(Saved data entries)
*-*-*

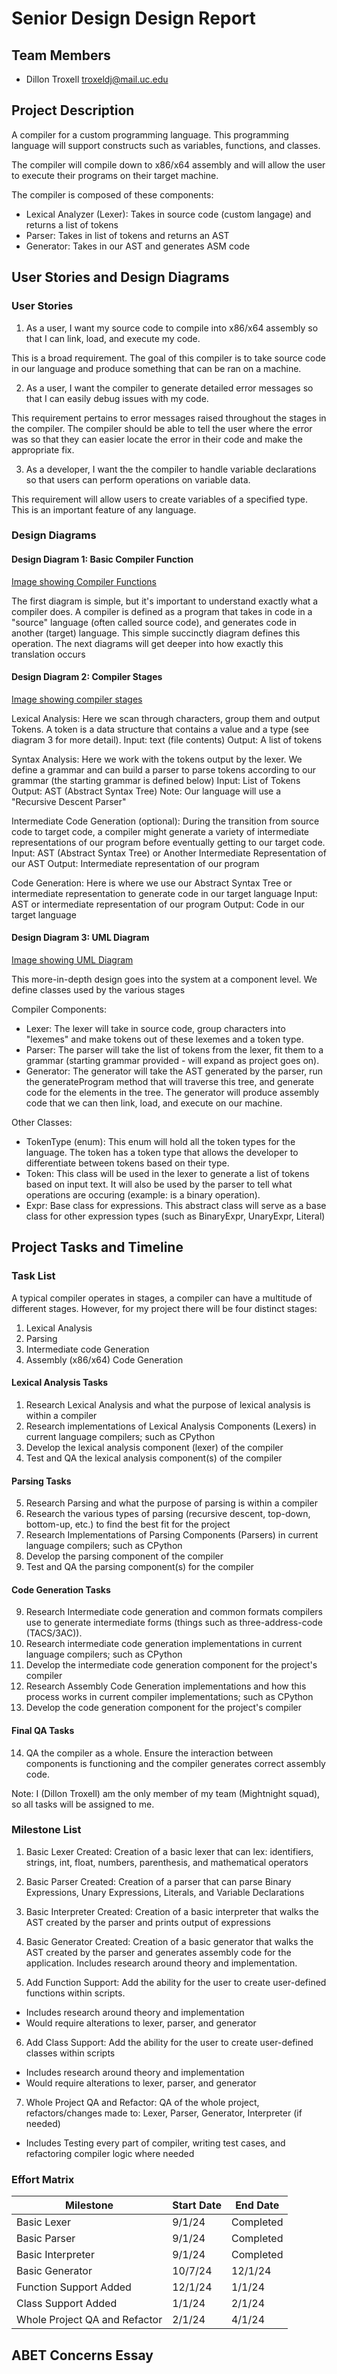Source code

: # Senior Design Design Report

## Team Members
- Dillon Troxell
  troxeldj@mail.uc.edu

## Project Description
A compiler for a custom programming language. This programming language will support constructs such as variables, functions, and classes. 

The compiler will compile down to x86/x64 assembly and will allow the user to execute their programs on their target machine.

The compiler is composed of these components:
- Lexical Analyzer (Lexer): Takes in source code (custom langage) and returns a list of tokens
- Parser: Takes in list of tokens and returns an AST
- Generator: Takes in our AST and generates ASM code

## User Stories and Design Diagrams

### User Stories
1. As a user, I want my source code to compile into x86/x64 assembly so that I can link,
load, and execute my code.

This is a broad requirement. The goal of this compiler is to take source code in our
language and produce something that can be ran on a machine.

2. As a user, I want the compiler to generate detailed error messages so that I can easily
debug issues with my code.

This requirement pertains to error messages raised throughout the stages in the
compiler. The compiler should be able to tell the user where the error was so that they
can easier locate the error in their code and make the appropriate fix.

3. As a developer, I want the the compiler to handle variable declarations so that users
can perform operations on variable data.

This requirement will allow users to create variables of a specified type. This is an
important feature of any language.

### Design Diagrams
#### Design Diagram 1: Basic Compiler Function

[Image showing Compiler Functions](https://github.com/troxeldj/senior-compiler/blob/master/design-diagrams/design-1.png?raw=true)

The first diagram is simple, but it's important to understand exactly what a compiler does. A
compiler is defined as a program that takes in code in a "source" language (often called
source code), and generates code in another (target) language.
This simple succinctly diagram defines this operation. The next diagrams will get deeper
into how exactly this translation occurs

#### Design Diagram 2: Compiler Stages

[Image showing compiler stages](https://github.com/troxeldj/senior-compiler/blob/master/design-diagrams/design-2.png?raw=true)

Lexical Analysis: Here we scan through characters, group them and output Tokens. A
token is a data structure that contains a value and a type (see diagram 3 for more
detail).
Input: text (file contents)
Output: A list of tokens

Syntax Analysis: Here we work with the tokens output by the lexer. We define a
grammar and can build a parser to parse tokens according to our grammar (the
starting grammar is defined below)
Input: List of Tokens
Output: AST (Abstract Syntax Tree)
Note: Our language will use a "Recursive Descent Parser"

Intermediate Code Generation (optional): During the transition from source code to
target code, a compiler might generate a variety of intermediate representations of our
program before eventually getting to our target code.
Input: AST (Abstract Syntax Tree) or Another Intermediate Representation of our
AST
Output: Intermediate representation of our program

Code Generation: Here is where we use our Abstract Syntax Tree or intermediate
representation to generate code in our target language
Input: AST or intermediate representation of our program
Output: Code in our target language

#### Design Diagram 3: UML Diagram
[Image showing UML Diagram](https://github.com/troxeldj/senior-compiler/blob/master/design-diagrams/design-3.png)

This more-in-depth design goes into the system at a component level. We define classes
used by the various stages

Compiler Components:
- Lexer: The lexer will take in source code, group characters into "lexemes" and make
tokens out of these lexemes and a token type.
- Parser: The parser will take the list of tokens from the lexer, fit them to a grammar
(starting grammar provided - will expand as project goes on).
- Generator: The generator will take the AST generated by the parser, run the
generateProgram method that will traverse this tree, and generate code for the
elements in the tree. The generator will produce assembly code that we can then link, load, and execute on our machine.

Other Classes:
- TokenType (enum): This enum will hold all the token types for the language. The
token has a token type that allows the developer to differentiate between tokens based on their type.
- Token: This class will be used in the lexer to generate a list of tokens based on input
text. It will also be used by the parser to tell what operations are occuring (example: <number> <operator> <number> is a binary operation).
- Expr: Base class for expressions. This abstract class will serve as a base class for other expression types (such as BinaryExpr, UnaryExpr, Literal)

## Project Tasks and Timeline
### Task List

A typical compiler operates in stages, a compiler can have a multitude of different stages. However, for my project there will be four distinct stages:
1. Lexical Analysis
2. Parsing
3. Intermediate code Generation
4. Assembly (x86/x64) Code Generation


#### Lexical Analysis Tasks
1. Research Lexical Analysis and what the purpose of lexical analysis is within a compiler
2. Research implementations of Lexical Analysis Components (Lexers) in current language compilers; such as CPython
3. Develop the lexical analysis component (lexer) of the compiler
4. Test and QA the lexical analysis component(s) of the compiler

#### Parsing Tasks
5. Research Parsing and what the purpose of parsing is within a compiler
6. Research the various types of parsing (recursive descent, top-down, bottom-up, etc.) to find the best fit for the project
7. Research Implementations of Parsing Components (Parsers) in current language compilers; such as CPython
8. Develop the parsing component of the compiler
9. Test and QA the parsing component(s) for the compiler

#### Code Generation Tasks
9. Research Intermediate code generation and common formats compilers use to generate intermediate forms (things such as three-address-code (TACS/3AC)).
10. Research intermediate code generation implementations in current language compilers; such as CPython
11. Develop the intermediate code generation component for the project's compiler
12. Research Assembly Code Generation implementations and how this process works in current compiler implementations; such as CPython
13. Develop the code generation component for the project's compiler

#### Final QA Tasks
14. QA the compiler as a whole. Ensure the interaction between components is functioning and the compiler generates correct assembly code.

Note: I (Dillon Troxell) am the only member of my team (Mightnight squad), so all tasks will be assigned to me.

### Milestone List
1. Basic Lexer Created: Creation of a basic lexer that can lex: identifiers, strings, int,
float, numbers, parenthesis, and mathematical operators

2. Basic Parser Created: Creation of a parser that can parse Binary Expressions, Unary
Expressions, Literals, and Variable Declarations

3. Basic Interpreter Created: Creation of a basic interpreter that walks the AST created by the parser and prints output of expressions

4. Basic Generator Created: Creation of a basic generator that walks the AST created by the parser and generates assembly code for the application. 
Includes research around theory and implementation.

5. Add Function Support: Add the ability for the user to create user-defined functions
within scripts.
- Includes research around theory and implementation
- Would require alterations to lexer, parser, and generator

6. Add Class Support: Add the ability for the user to create user-defined classes within
scripts
- Includes research around theory and implementation
- Would require alterations to lexer, parser, and generator

7. Whole Project QA and Refactor: QA of the whole project, refactors/changes made to:
Lexer, Parser, Generator, Interpreter (if needed)
- Includes Testing every part of compiler, writing test cases, and refactoring compiler
logic where needed

### Effort Matrix

| Milestone | Start Date | End Date |
| --------- | ---------- | -------- |
| Basic Lexer | 9/1/24 | Completed |
| Basic Parser | 9/1/24 | Completed |
| Basic Interpreter | 9/1/24 | Completed |
| Basic Generator | 10/7/24 | 12/1/24 |
| Function Support Added | 12/1/24 | 1/1/24 |
| Class Support Added | 1/1/24 | 2/1/24 |
| Whole Project QA and Refactor | 2/1/24 | 4/1/24 |

## ABET Concerns Essay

*-*-*

■ HOW TO COMPLETE THIS TASK:
Exactly reproduce the lines of the entries above, from the one containing "Parser | 9/1/24 | Completed |" to the very last, and no others.

■ ANSWER SECTION:
| Basic Parser | 9/1/24 | Completed |
| Basic Interpreter | 9/1/24 | Completed |
| Basic Generator | 10/7/24 | 12/1/24 |
| Function Support Added | 12/1/24 | 1/1/24 |
| Class Support Added | 1/1/24 | 2/1/24 |
| Whole Project QA and Refactor | 2/1/24 | 4/1/24 |

## ABET Concerns Essay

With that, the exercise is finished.